Mr. Ferguson’s evidence, often presented in the words of the perpetrators themselves, as we see in numerous news clips, is damning. In what amounts to a financial history lesson, the film (after opening with an analysis of the financial meltdown in Iceland) takes us back to the Reagan era when the banking and financial regulations enacted by President Roosevelt and Congress, designed to prevent another Depression, began to be dismantled. The safeguards designed to protect bankers and financiers from their own greed continued to be removed during President Clinton as well. Mr. Ferguson spares neither Democrats nor Republicans.
The mind boggles at all of the terms and schemes carefully explained (Matt Damon narrates in a calm, steady voice—no shouting here): derivatives; the Real estate Bubble; sub-prime mortgages and loans; traders at Lehman and other firms hedging their investments by betting that they would fail while at the same time pushing those investments on unwary clients.
The guilt for the estimated loss of $20 trillion is spread through many sectors, including academia, many economic professors working with financial firms to devise and sell their devious schemes. The three main agencies that gave out high ratings all knew that many of the firms did not deserve them. The heads of the Federal Reserve and various Secretaries of Treasury were a part of what one person calls a huge “ponzi scheme,” and sad to say, the changes promised by candidate Obama were not brought about—when he became President he brought in the same Wall Street men who were a part of the corrupting process. The Securities and Exchange Commission raised no objections, not bothering to conduct investigations called for by the few voices crying in the wilderness.

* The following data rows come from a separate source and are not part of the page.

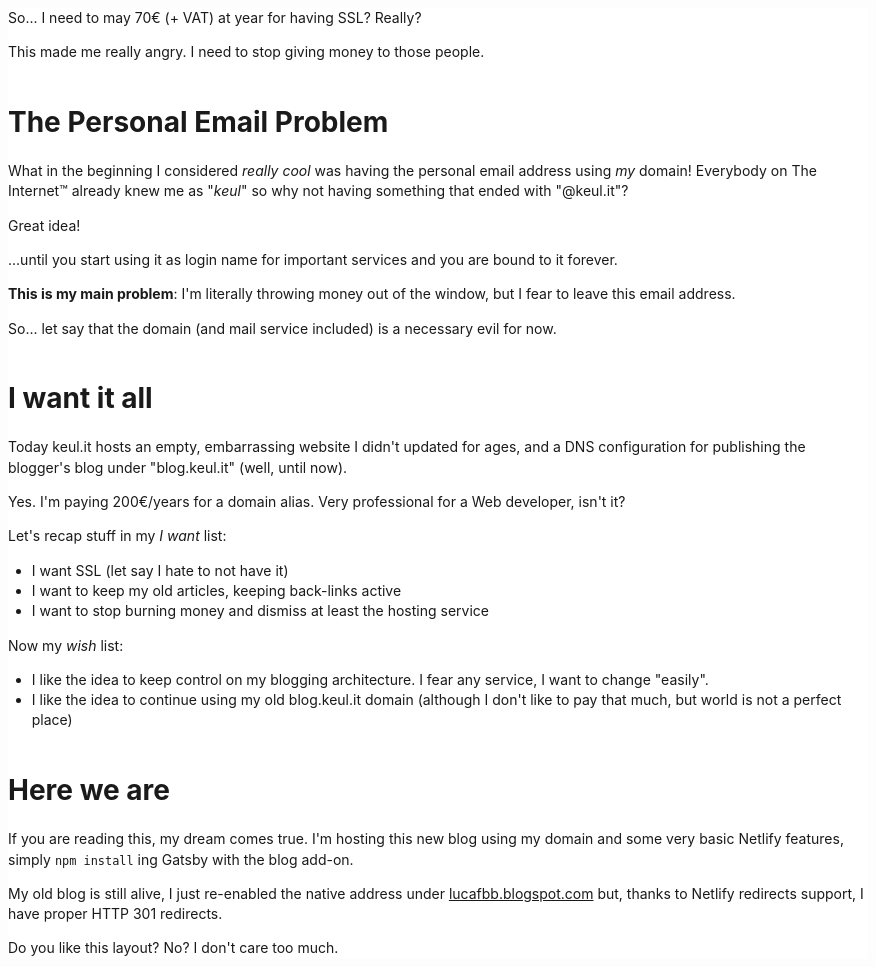 So... I need to may 70€ (+ VAT) at year for having SSL? Really?

This made me really angry.
I need to stop giving money to those people.

# The Personal Email Problem

What in the beginning I considered _really cool_ was having the personal email address using _my_ domain!
Everybody on The Internet™ already knew me as "_keul_" so why not having something that ended with "@keul.it"?

Great idea!

...until you start using it as login name for important services and you are bound to it forever.

**This is my main problem**: I'm literally throwing money out of the window, but I fear to leave this email address.

So... let say that the domain (and mail service included) is a necessary evil for now.

# I want it all

Today keul.it hosts an empty, embarrassing website I didn't updated for ages, and a DNS configuration for publishing the blogger's blog under "blog.keul.it" (well, until now).

Yes.
I'm paying 200€/years for a domain alias.
Very professional for a Web developer, isn't it?

Let's recap stuff in my _I want_ list:

* I want SSL (let say I hate to not have it)
* I want to keep my old articles, keeping back-links active
* I want to stop burning money and dismiss at least the hosting service

Now my _wish_ list:

* I like the idea to keep control on my blogging architecture.
  I fear any service, I want to change "easily".
* I like the idea to continue using my old blog.keul.it domain (although I don't like to pay that much, but world is not a perfect place)

# Here we are

If you are reading this, my dream comes true.
I'm hosting this new blog using my domain and some very basic Netlify features, simply `npm install` ing Gatsby with the blog add-on.

My old blog is still alive, I just re-enabled the native address under [lucafbb.blogspot.com](https://lucafbb.blogspot.com/) but, thanks to Netlify redirects support, I have proper HTTP 301 redirects.

Do you like this layout?
No? I don't care too much.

There are many entertaining scenes in the film, such as the clip from C-SPAN in which Sen. Carl Levin (D-Mich.) zeroes in on Daniel Sparks, head of the Goldman Sachs mortgages department, who kept promoting investments that its own traders described to one another as “shitty.” (Makes one grateful for emails that never go away!) Then there is the interview with the very large-bosomed Kristin Davis, billed as “the madam to Wall Street,” who provided for virtually all of the Wall Street firms call girls at $1000 a night and up” so that certain clients could have a good time on them. The expense was charged to computer maintenance and such. Also, it is fascinating to watch many some of the interviewees dodge and squirm or say “No comment” when the off-camera filmmaker asks a damning question.
The film presents a dismal picture of the Lords of the Universe who run Wall Street and the Federal government. Because we do live in a democracy Mr. Ferguson offers some hope, but only if we the people become informed and aroused enough to demand action. His film in which the case for financial reform (as well as for retribution) is so well made that it should become a tool seen by as many people as possible. Inside Job really is a movie that matters! A church group could have quite an experience with it, one that is both entertaining and a spur to “do something.”
1. Have you or someone you know been affected by the 2008 crisis? If so, how?
2. What surprised you most in the film? How does Oliver Stone’s Wall Street pale in comparison to the reality claimed by filmmaker Charles Ferguson?
3. What were the arguments for deregulation of the banking and financial industries (and still are by many politicians)? It is often argued that business can regulate itself, but does it? What is the flaw in the argument (for some of us based on our doctrine of the sinfulness of human nature)?
4. If you view this, as does the director, as a crime story, who are the major “villains” ? What positions of authority have they held, and in many cases, still do?
5. What role does Eliot Spitzer, himself once convicted of vice, have? Did you find this surprising?
6. There are a few heroes or prophets in the film. Who are they? Why were they not successful in their warnings?
7. Many of the figures interviewed are now well-paid college professors and presidents of prestigious universities (Harvard and Columbia) who see nothing wrong in what they did: how does this make you feel about their impact upon the next generation of students who will assume financial and governmental leadership tomorrow?
8.There is already considerable anger abroad, much of it among members of the Tea Party movement: do you think the anger is directed at the right targets? What do you think an aroused citizenry can do? What role might you take up?